- _Assigned task_
What is the number of lines in these records that hold the word "tests"? Reply with that number alone.
** Supplied material follows **
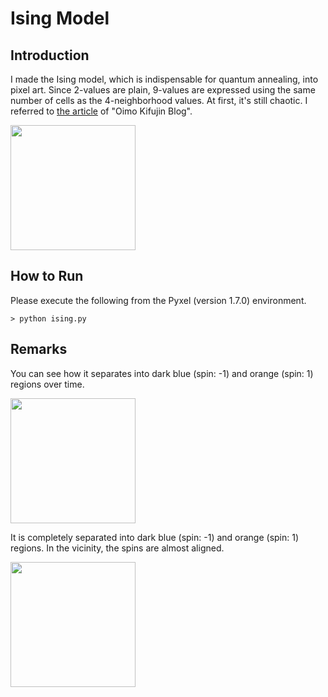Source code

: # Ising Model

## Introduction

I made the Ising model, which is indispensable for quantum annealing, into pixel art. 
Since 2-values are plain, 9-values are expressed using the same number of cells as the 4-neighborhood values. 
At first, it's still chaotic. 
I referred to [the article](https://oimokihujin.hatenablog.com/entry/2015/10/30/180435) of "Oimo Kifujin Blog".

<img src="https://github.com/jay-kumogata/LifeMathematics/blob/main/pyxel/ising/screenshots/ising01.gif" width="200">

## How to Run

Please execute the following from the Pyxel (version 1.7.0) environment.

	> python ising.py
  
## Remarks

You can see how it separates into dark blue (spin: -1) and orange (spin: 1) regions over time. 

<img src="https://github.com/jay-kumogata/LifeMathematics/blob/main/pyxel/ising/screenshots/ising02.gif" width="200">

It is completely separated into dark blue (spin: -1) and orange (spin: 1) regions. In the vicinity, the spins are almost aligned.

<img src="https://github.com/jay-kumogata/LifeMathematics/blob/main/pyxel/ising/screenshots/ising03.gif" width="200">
** End of Supplied material **
** Supplied material follows **
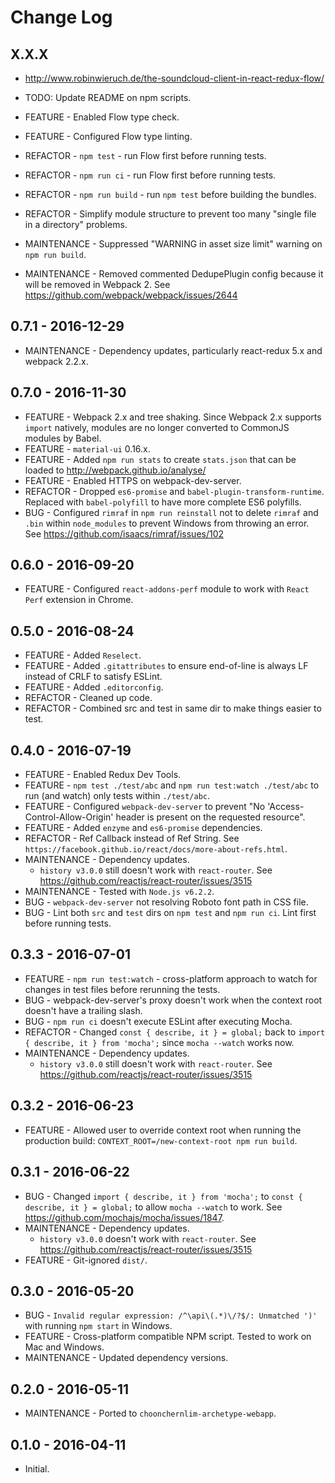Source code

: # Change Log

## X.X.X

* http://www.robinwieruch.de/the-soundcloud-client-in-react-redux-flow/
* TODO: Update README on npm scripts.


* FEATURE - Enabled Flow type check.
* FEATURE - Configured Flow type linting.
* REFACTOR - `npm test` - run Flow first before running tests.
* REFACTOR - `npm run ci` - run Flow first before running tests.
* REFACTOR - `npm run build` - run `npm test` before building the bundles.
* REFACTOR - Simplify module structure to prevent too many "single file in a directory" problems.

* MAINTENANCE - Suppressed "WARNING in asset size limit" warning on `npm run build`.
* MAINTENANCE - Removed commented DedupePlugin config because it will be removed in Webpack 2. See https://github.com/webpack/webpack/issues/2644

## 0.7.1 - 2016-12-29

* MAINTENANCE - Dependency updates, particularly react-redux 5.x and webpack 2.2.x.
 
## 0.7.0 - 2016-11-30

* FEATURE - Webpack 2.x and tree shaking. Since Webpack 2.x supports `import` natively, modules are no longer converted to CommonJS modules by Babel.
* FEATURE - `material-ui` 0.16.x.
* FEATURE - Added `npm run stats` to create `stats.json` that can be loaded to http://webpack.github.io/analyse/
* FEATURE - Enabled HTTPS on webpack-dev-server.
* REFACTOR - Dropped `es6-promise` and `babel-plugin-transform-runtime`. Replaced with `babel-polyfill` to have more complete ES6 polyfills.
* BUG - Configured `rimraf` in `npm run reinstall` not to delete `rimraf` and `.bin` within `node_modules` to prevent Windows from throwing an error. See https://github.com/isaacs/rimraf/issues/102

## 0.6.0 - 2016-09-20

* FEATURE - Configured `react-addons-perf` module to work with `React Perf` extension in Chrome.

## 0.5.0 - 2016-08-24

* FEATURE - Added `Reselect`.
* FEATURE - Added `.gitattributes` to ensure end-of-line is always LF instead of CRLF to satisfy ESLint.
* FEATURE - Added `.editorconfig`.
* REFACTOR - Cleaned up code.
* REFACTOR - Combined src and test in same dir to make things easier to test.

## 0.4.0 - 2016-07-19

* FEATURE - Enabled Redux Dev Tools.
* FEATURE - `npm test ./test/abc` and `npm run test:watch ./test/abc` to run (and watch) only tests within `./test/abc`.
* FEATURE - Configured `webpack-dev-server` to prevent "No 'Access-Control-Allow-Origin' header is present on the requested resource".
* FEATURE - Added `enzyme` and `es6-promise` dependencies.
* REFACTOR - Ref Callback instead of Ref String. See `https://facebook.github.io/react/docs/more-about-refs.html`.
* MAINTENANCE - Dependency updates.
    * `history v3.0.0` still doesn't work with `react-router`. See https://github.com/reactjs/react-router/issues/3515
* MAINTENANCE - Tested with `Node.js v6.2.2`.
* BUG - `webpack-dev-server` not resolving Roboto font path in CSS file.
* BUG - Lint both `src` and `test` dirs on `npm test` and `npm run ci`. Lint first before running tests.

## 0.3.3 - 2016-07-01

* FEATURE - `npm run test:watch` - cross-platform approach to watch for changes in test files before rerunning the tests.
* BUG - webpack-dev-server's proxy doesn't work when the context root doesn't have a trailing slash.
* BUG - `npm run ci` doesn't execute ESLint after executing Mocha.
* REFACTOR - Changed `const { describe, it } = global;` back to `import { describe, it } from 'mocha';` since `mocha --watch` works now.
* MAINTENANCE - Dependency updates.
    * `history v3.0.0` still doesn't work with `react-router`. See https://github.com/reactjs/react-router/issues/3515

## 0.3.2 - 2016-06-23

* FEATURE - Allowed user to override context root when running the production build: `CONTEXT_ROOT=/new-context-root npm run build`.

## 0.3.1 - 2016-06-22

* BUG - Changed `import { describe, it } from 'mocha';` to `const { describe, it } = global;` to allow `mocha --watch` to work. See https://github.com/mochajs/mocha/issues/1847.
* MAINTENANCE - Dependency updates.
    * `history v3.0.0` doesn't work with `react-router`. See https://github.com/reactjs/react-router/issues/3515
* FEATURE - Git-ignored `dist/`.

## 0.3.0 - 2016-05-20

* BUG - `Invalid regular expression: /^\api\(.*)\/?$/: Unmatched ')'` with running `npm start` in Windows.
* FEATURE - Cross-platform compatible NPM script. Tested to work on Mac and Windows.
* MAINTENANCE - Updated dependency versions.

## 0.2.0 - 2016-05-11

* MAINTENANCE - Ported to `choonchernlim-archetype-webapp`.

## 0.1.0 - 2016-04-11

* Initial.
** End of Supplied material **
** Supplied material follows **
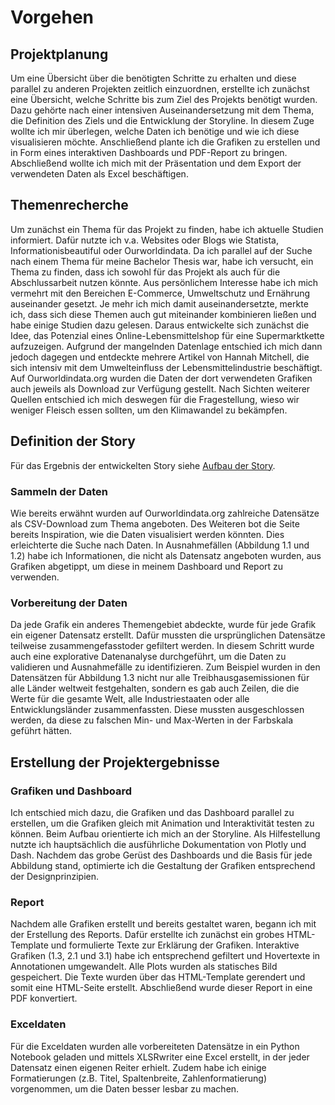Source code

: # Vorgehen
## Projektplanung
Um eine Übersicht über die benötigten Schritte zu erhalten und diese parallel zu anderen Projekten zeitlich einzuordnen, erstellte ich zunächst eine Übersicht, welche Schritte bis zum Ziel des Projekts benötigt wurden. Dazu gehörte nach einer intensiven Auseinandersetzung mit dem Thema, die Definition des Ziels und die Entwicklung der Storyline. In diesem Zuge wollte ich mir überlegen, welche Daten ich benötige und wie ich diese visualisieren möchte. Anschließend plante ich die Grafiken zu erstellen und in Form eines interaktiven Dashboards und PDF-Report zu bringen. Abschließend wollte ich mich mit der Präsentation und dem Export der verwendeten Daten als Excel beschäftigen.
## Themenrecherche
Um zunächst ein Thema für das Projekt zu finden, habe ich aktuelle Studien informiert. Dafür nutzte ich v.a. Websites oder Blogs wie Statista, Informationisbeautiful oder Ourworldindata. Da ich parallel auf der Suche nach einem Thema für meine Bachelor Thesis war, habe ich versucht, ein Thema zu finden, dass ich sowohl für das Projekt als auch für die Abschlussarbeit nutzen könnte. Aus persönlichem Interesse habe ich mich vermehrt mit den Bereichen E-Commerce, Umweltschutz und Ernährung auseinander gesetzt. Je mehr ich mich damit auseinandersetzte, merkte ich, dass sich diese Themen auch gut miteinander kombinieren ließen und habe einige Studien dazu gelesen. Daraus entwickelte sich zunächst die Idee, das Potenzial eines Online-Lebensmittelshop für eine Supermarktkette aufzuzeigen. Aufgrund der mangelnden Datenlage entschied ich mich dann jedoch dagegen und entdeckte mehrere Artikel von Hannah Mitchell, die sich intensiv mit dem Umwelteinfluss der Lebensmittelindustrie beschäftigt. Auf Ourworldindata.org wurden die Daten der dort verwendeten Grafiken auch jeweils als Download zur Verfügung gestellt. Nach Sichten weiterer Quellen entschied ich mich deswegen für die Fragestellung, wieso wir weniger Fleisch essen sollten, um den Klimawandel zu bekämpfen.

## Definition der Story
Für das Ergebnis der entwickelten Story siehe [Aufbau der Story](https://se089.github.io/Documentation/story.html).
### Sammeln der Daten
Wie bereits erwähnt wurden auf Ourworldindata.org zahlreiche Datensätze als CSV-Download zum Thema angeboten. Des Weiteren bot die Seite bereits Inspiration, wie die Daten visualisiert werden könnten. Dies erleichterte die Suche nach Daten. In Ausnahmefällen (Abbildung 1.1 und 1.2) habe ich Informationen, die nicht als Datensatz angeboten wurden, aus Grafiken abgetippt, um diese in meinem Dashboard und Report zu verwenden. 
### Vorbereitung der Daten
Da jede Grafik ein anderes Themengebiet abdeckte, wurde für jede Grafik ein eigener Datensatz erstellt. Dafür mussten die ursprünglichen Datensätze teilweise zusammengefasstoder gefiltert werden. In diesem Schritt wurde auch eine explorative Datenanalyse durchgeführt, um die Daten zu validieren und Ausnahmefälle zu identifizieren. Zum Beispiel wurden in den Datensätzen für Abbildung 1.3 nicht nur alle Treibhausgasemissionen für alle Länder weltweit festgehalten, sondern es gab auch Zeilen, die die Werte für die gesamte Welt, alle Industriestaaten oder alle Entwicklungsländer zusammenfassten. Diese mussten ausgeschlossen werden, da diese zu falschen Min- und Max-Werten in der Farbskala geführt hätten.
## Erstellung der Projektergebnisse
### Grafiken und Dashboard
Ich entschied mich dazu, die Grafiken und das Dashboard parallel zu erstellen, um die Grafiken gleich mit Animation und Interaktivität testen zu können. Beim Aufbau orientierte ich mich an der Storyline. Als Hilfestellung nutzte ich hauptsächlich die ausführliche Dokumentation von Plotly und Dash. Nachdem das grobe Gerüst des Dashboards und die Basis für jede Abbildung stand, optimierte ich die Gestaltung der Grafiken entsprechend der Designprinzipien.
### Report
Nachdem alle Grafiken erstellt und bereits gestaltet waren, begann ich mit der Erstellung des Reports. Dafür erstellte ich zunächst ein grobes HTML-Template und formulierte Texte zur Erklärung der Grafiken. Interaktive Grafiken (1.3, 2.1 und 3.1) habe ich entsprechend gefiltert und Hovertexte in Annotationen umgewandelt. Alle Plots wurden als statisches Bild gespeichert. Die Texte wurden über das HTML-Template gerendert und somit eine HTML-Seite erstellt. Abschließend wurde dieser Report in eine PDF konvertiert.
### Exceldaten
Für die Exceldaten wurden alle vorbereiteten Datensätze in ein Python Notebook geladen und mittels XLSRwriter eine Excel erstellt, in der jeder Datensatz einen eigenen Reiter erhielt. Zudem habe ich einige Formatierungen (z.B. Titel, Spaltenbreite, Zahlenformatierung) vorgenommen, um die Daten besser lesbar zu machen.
** End of Supplied material **
- _Task output_
5